8.2. Müşterinin, bir düzenleyicinin veya veri koruma otoritesinin Hizmetlerle ilgili ek bilgi veya denetim talep etmesi durumunda Şirket, Kişisel Verilerin işlenmesi için gerekli olan veri işleme olanaklarını, veri dosyalarını ve belgelerini Müşteri tarafından denetlenmek üzere sunmayı kabul eder. (veya Müşteri tarafından seçilen denetim acenteleri veya denetçiler gibi herhangi bir üçüncü taraf) bu Veri Gizliliği Anlaşması’na uygunluğu doğrulamak için, bildirimde bulunulması ve denetçinin doğrudan Şirket ile bir gizlilik sözleşmesi imzalaması şartıyla. Şirket, Kişisel Verilerin işlenmesi de dahil olmak üzere Hizmetlerin yerine getirilmesi için kullanılan tüm ilgili bilgilerin sağlanması ve tüm ekipman, yazılım, veri, dosya, bilgi sistemleri vb.’ye erişim dahil olmak üzere bu tür işlemler sırasında Müşteri ile makul işbirliği sağlamayı kabul eder. . Bu tür denetimler masraf ve masrafları Müşteriye ait olmak üzere gerçekleştirilecektir.

8.3. Denetim yalnızca Kişisel Verilerin kötüye kullanıldığından şüphelenmek için belirli nedenler olduğunda ve Müşterinin Şirkete yazılı bildirimde bulunmasından en geç iki hafta sonra gerçekleştirilebilir.

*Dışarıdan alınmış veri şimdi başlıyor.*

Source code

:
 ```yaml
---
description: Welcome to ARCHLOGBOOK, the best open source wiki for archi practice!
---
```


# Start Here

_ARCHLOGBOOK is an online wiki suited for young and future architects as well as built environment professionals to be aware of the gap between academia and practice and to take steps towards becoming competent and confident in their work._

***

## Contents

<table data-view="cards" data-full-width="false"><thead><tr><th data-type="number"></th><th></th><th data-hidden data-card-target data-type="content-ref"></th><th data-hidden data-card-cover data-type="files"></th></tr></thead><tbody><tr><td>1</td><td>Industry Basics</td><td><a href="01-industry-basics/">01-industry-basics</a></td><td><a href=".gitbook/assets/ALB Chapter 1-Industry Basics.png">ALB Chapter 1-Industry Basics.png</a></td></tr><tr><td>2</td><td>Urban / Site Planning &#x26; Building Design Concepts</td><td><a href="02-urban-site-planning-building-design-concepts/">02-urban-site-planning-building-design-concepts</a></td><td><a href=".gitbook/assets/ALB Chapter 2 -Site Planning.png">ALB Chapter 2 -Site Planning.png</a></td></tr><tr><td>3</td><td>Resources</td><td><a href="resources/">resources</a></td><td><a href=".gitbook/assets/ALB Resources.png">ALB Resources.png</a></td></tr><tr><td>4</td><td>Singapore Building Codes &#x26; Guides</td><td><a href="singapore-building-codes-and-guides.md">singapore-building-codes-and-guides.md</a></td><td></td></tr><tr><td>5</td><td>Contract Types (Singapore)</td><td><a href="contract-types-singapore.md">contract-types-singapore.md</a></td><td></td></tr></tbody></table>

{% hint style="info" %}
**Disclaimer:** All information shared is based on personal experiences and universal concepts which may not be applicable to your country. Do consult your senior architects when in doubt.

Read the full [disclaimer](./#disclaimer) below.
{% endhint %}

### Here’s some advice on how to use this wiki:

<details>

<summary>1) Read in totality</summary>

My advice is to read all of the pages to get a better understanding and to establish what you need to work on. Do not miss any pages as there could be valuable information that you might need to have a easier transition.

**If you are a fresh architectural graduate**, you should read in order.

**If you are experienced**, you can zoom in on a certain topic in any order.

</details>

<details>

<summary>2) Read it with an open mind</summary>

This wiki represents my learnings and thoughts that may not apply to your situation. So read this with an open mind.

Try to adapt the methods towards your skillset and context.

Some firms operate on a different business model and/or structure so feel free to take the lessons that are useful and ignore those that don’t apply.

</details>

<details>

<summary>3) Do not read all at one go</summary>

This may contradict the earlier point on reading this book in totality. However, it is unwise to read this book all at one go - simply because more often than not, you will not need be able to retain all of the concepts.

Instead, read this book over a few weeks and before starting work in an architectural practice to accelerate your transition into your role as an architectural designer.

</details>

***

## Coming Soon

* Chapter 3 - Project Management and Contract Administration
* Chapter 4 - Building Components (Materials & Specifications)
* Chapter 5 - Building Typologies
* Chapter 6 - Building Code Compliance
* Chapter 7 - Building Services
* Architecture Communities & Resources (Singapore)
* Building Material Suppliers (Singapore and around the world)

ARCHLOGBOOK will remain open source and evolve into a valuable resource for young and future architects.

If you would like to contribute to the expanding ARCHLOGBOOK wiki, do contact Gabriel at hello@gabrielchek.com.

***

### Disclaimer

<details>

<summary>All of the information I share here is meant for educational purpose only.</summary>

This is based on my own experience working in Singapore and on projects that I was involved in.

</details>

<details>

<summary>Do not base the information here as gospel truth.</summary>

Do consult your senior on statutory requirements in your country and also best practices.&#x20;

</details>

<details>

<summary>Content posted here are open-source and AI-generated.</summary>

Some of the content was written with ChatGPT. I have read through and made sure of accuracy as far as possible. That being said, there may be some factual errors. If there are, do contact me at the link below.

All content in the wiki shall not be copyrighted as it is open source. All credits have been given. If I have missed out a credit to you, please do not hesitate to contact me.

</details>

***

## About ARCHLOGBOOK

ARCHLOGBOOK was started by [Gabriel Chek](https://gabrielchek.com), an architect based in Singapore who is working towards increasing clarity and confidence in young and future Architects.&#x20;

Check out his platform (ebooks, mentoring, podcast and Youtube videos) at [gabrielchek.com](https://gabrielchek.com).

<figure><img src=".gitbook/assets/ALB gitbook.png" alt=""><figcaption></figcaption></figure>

8.4. Gerçekleştirilen denetime ilişkin bulgular taraflarca tartışılıp değerlendirilecek ve duruma göre taraflardan biri tarafından veya her iki tarafça müştereken uygulanacaktır. Denetim masrafları Müşteri tarafından karşılanacaktır.

  1. Veri İhlalinin Bildirilmesi

9.1. Şirketin, Kişisel Verilerin kazara, yetkisiz veya yasa dışı imhası veya yetkisiz ifşa edilmesi veya erişilmesiyle sonuçlanan herhangi bir güvenlik ihlalinden haberdar olması durumunda, Şirket, elinden gelen en iyi şekilde, bu durumu Müşteriye aşırı gecikmeyle bildirecektir. Veri sahiplerini ve/veya ilgili düzenleyici makam(lar)ı bilgilendirip bilgilendirmeyeceğini Müşteri belirleyecektir. Bu raporlama görevi, sızıntının etkisine bakılmaksızın geçerlidir. Şirket, sağlanan bilgilerin tam, doğru ve doğru olması için çaba gösterecektir.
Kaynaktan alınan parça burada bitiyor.